Exercise directly enhances myocardial tolerance to ischaemia-reperfusion injury in the rat through a protein kinase C mediated mechanism

N Yamashita 1, G Baxter 1, D Yellon 1
PMCID: PMC1729658  PMID: 11179278

Abstract

OBJECTIVE—To determine whether exercise is capable of protecting the myocardium from experimental infarction and to explore the involvement of protein kinase C, a key signalling protein, in the development of any protection observed.
METHODS—Rats were exercised on a treadmill for 30 minutes at 23-27 m/min. Sham treated animals were placed on the stationary treadmill but not exercised. Twenty four hours later, hearts were Langendorff perfused and subjected to 35 minute left main coronary artery occlusion followed by 120 minute reperfusion. Infarct size was determined by tetrazolium staining and expressed as a percentage of the risk zone (I/R%). To examine the potential signalling pathway, animals were treated with either the selective protein kinase C inhibitor chelerythrine, 5 mg/kg intraperitoneally, or with vehicle 10 minutes before the exercise or sham treadmill period.
RESULTS—In the non-exercised group, mean (SEM) I/R was 48.4 (3.0)%. In the exercised group, infarct size was reduced to 17.3 (3.0)% (p < 0.01).
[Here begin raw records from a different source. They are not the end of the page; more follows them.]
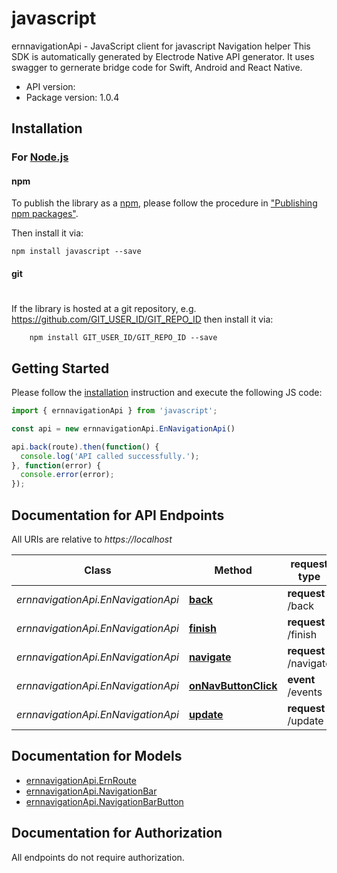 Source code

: # javascript

ernnavigationApi - JavaScript client for javascript
Navigation helper
This SDK is automatically generated by Electrode Native API generator.
It uses swagger to gernerate bridge code for Swift, Android and React Native.

- API version: 
- Package version: 1.0.4

## Installation

### For [Node.js](https://nodejs.org/)

#### npm

To publish the library as a [npm](https://www.npmjs.com/),
please follow the procedure in ["Publishing npm packages"](https://docs.npmjs.com/getting-started/publishing-npm-packages).

Then install it via:

```shell
npm install javascript --save
```

#### git
#
If the library is hosted at a git repository, e.g.
https://github.com/GIT_USER_ID/GIT_REPO_ID
then install it via:

```shell
    npm install GIT_USER_ID/GIT_REPO_ID --save
```

## Getting Started

Please follow the [installation](#installation) instruction and execute the following JS code:

```javascript
import { ernnavigationApi } from 'javascript';

const api = new ernnavigationApi.EnNavigationApi()

api.back(route).then(function() {
  console.log('API called successfully.');
}, function(error) {
  console.error(error);
});

```

## Documentation for API Endpoints

All URIs are relative to *https://localhost*

Class | Method |request type | Description
------------ | ------------- | ------------- | -------------
*ernnavigationApi.EnNavigationApi* | [**back**](docs/EnNavigationApi.md#back) | **request** /back | 
*ernnavigationApi.EnNavigationApi* | [**finish**](docs/EnNavigationApi.md#finish) | **request** /finish | 
*ernnavigationApi.EnNavigationApi* | [**navigate**](docs/EnNavigationApi.md#navigate) | **request** /navigate | 
*ernnavigationApi.EnNavigationApi* | [**onNavButtonClick**](docs/EnNavigationApi.md#onNavButtonClick) | **event** /events | 
*ernnavigationApi.EnNavigationApi* | [**update**](docs/EnNavigationApi.md#update) | **request** /update | 

## Documentation for Models
 - [ernnavigationApi.ErnRoute](docs/ErnRoute.md)
 - [ernnavigationApi.NavigationBar](docs/NavigationBar.md)
 - [ernnavigationApi.NavigationBarButton](docs/NavigationBarButton.md)

## Documentation for Authorization

 All endpoints do not require authorization.

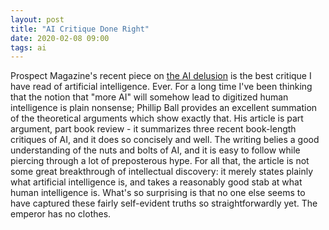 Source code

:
 ```yaml
---
layout: post
title: "AI Critique Done Right"
date: 2020-02-08 09:00
tags: ai
---
```


Prospect Magazine's recent piece on [the AI delusion](https://www.prospectmagazine.co.uk/magazine/the-ai-delusion-why-humans-trump-machines-robots-artificial-intelligence-alpha-go-deepmind-marcus-davis-koch-mitchell-review) is the best critique I have read of artificial intelligence. Ever. For a long time I've been thinking that the notion that "more AI" will somehow lead to digitized human intelligence is plain nonsense; Phillip Ball provides an excellent summation of the theoretical arguments which show exactly that. His article is part argument, part book review - it summarizes three recent book-length critiques of AI, and it does so concisely and well. The writing belies a good understanding of the nuts and bolts of AI, and it is easy to follow while piercing through a lot of preposterous hype. For all that, the article is not some great breakthrough of intellectual discovery: it merely states plainly what artificial intelligence is, and takes a reasonably good stab at what human intelligence is. What's so surprising is that no one else seems to have captured these fairly self-evident truths so straightforwardly yet. The emperor has no clothes.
Infarct size limitation induced by exercise was abolished by chelerythrine (I/R 45.0 (6.0)%). Chelerythrine pretreatment alone did not have any effect on infarct size (I/R 51.1 (3.9)%). Differences in infarct size were independent of risk zone size and myocardial contractile function during ischaemia-reperfusion.
CONCLUSIONS—Experimental moderate exercise induces protection against myocardial infarction 24 hours later. Protein kinase C activation during exercise appears to be an important signal mediator of this protective response.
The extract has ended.